Work item:
Records follow. Copy every line with "审判程序合法".

Study material:

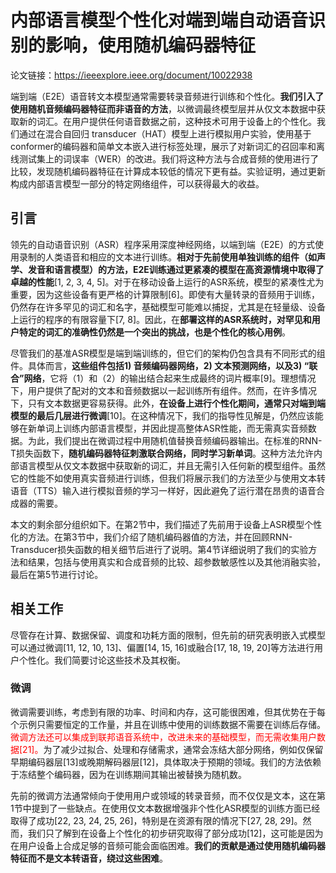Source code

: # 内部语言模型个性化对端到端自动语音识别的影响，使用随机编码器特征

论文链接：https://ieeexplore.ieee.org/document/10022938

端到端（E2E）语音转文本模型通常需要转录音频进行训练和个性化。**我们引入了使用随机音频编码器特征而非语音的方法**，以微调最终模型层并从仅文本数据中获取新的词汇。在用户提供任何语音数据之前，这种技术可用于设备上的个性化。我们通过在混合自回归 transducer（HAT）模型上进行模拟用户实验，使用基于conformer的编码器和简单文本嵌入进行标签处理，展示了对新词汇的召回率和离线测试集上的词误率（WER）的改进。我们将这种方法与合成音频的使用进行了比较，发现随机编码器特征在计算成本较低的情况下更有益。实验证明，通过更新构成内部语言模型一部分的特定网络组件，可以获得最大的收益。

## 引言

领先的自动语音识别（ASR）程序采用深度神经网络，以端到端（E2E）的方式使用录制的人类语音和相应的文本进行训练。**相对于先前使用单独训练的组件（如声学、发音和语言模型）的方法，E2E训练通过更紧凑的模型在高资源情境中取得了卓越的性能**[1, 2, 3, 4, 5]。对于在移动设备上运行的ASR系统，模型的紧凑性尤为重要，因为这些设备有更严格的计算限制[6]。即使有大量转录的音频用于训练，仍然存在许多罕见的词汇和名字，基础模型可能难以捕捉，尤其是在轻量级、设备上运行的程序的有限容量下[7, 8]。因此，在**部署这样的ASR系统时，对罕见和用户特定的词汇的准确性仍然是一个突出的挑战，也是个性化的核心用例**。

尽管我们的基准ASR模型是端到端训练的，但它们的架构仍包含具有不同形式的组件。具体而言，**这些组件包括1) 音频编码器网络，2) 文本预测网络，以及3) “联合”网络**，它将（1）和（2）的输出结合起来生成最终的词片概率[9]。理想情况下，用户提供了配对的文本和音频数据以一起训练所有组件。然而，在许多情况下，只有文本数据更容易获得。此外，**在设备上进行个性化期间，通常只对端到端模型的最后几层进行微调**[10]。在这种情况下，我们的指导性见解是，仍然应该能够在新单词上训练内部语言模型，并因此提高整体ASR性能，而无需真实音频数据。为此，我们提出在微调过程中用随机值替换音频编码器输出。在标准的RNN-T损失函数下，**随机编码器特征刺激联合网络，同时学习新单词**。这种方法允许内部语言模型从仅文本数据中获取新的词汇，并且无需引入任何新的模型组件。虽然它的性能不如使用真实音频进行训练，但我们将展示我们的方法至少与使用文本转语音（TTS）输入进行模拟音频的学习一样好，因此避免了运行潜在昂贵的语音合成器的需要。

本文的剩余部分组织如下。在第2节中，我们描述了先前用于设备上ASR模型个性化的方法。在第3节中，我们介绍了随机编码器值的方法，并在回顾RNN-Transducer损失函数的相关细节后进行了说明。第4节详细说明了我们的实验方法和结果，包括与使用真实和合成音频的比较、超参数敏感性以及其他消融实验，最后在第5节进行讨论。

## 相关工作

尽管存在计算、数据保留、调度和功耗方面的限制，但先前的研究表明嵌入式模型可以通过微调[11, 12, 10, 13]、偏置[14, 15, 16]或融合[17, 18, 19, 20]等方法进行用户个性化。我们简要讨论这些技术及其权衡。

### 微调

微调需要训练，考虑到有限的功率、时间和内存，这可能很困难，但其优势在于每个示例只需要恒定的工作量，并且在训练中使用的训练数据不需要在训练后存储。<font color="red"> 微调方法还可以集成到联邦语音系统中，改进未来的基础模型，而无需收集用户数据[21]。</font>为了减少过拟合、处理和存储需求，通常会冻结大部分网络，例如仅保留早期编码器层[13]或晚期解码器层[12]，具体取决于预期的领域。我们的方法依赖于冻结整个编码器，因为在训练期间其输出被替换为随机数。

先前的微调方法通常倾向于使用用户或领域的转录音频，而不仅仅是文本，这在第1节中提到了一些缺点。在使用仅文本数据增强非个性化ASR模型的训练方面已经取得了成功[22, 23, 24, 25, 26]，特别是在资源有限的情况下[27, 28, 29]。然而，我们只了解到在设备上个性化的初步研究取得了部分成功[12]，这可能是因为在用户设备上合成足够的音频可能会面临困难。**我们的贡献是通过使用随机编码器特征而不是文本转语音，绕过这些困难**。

--

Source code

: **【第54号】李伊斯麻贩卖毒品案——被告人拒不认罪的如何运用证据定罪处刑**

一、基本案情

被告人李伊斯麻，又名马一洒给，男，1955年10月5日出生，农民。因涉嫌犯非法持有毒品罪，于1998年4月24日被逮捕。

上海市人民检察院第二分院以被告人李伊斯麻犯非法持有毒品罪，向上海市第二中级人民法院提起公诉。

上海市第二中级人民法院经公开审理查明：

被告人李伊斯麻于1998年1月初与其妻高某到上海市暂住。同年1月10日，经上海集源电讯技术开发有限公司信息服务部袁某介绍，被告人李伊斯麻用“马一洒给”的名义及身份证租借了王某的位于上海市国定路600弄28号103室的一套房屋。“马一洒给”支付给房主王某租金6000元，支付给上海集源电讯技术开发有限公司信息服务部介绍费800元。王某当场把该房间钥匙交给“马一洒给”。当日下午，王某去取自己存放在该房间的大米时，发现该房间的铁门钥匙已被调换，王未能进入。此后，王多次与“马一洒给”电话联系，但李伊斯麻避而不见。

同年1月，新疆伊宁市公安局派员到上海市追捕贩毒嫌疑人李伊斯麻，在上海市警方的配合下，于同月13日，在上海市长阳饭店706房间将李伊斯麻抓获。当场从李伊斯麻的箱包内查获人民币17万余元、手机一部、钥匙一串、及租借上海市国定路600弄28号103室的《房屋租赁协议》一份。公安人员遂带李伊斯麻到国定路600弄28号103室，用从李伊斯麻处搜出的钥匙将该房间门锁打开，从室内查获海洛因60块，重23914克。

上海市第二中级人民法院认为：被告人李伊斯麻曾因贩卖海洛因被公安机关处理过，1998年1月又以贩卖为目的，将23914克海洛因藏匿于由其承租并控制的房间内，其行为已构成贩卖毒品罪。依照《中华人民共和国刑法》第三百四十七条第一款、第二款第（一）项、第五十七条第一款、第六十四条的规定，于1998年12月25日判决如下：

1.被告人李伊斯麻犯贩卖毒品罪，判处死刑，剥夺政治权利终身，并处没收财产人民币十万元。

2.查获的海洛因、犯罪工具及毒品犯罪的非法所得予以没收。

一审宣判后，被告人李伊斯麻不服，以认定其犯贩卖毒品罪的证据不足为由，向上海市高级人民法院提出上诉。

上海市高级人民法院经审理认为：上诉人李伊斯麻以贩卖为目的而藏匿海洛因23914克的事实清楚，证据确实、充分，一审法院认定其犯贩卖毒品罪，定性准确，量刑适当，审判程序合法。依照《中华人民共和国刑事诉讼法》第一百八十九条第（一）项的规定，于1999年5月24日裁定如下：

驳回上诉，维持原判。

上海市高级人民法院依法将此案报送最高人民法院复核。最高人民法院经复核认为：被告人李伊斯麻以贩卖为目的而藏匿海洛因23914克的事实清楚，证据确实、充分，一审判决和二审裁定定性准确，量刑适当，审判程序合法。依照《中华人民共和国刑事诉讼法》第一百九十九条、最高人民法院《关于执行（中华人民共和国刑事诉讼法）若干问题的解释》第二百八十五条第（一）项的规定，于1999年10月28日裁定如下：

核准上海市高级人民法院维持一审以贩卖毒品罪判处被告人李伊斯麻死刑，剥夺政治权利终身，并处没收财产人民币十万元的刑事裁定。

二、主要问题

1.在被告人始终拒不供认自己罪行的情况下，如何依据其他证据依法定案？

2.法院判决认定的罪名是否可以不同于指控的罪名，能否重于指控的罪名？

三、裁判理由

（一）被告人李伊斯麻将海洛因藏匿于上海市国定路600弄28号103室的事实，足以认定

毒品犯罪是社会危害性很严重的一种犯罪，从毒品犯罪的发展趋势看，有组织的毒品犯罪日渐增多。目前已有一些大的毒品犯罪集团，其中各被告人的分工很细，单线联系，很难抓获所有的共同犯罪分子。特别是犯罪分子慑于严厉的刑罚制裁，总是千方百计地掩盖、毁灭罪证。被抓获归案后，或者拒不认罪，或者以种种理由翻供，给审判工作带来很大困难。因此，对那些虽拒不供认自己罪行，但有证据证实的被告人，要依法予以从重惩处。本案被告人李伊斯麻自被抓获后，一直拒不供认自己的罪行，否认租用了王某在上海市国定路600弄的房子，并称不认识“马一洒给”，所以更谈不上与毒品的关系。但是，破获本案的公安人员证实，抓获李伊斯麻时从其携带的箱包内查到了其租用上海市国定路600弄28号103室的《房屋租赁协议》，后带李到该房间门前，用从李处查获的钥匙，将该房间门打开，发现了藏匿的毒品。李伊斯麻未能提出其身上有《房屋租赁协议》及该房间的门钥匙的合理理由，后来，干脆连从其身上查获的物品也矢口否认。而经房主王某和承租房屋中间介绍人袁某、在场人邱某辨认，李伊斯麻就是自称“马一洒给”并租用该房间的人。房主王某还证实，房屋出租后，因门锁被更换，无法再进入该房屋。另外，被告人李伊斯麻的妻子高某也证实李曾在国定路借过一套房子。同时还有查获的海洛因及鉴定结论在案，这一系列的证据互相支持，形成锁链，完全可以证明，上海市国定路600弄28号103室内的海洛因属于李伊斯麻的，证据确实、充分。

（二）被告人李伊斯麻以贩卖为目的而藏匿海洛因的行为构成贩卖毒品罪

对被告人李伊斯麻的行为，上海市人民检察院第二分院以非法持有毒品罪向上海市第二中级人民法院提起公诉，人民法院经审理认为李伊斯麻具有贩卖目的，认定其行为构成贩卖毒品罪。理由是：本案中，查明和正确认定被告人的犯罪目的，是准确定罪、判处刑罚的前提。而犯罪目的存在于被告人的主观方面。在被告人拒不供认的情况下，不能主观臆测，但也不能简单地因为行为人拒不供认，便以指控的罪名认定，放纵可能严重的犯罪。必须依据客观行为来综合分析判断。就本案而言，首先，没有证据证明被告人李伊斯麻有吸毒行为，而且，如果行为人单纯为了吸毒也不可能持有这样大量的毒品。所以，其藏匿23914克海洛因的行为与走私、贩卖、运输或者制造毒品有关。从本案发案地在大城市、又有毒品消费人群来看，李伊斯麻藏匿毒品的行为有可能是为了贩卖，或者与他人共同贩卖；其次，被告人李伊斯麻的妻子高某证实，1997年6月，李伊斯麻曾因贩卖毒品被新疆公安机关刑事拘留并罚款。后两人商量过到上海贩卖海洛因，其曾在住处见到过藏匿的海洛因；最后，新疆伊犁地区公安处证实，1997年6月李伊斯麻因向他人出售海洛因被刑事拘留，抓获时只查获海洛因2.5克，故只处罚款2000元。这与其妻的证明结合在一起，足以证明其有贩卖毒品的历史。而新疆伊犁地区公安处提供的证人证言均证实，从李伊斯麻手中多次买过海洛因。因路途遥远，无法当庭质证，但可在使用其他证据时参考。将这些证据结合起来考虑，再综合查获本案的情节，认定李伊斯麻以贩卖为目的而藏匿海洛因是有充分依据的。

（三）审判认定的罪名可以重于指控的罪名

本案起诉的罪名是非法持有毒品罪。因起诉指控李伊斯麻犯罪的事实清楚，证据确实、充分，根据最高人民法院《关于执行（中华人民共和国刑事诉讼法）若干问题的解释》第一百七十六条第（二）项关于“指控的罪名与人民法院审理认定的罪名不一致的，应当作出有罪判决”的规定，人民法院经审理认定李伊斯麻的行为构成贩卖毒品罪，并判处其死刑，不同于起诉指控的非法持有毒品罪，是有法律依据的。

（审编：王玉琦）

Output for this task:
上海市高级人民法院经审理认为：上诉人李伊斯麻以贩卖为目的而藏匿海洛因23914克的事实清楚，证据确实、充分，一审法院认定其犯贩卖毒品罪，定性准确，量刑适当，审判程序合法。依照《中华人民共和国刑事诉讼法》第一百八十九条第（一）项的规定，于1999年5月24日裁定如下：
上海市高级人民法院依法将此案报送最高人民法院复核。最高人民法院经复核认为：被告人李伊斯麻以贩卖为目的而藏匿海洛因23914克的事实清楚，证据确实、充分，一审判决和二审裁定定性准确，量刑适当，审判程序合法。依照《中华人民共和国刑事诉讼法》第一百九十九条、最高人民法院《关于执行（中华人民共和国刑事诉讼法）若干问题的解释》第二百八十五条第（一）项的规定，于1999年10月28日裁定如下：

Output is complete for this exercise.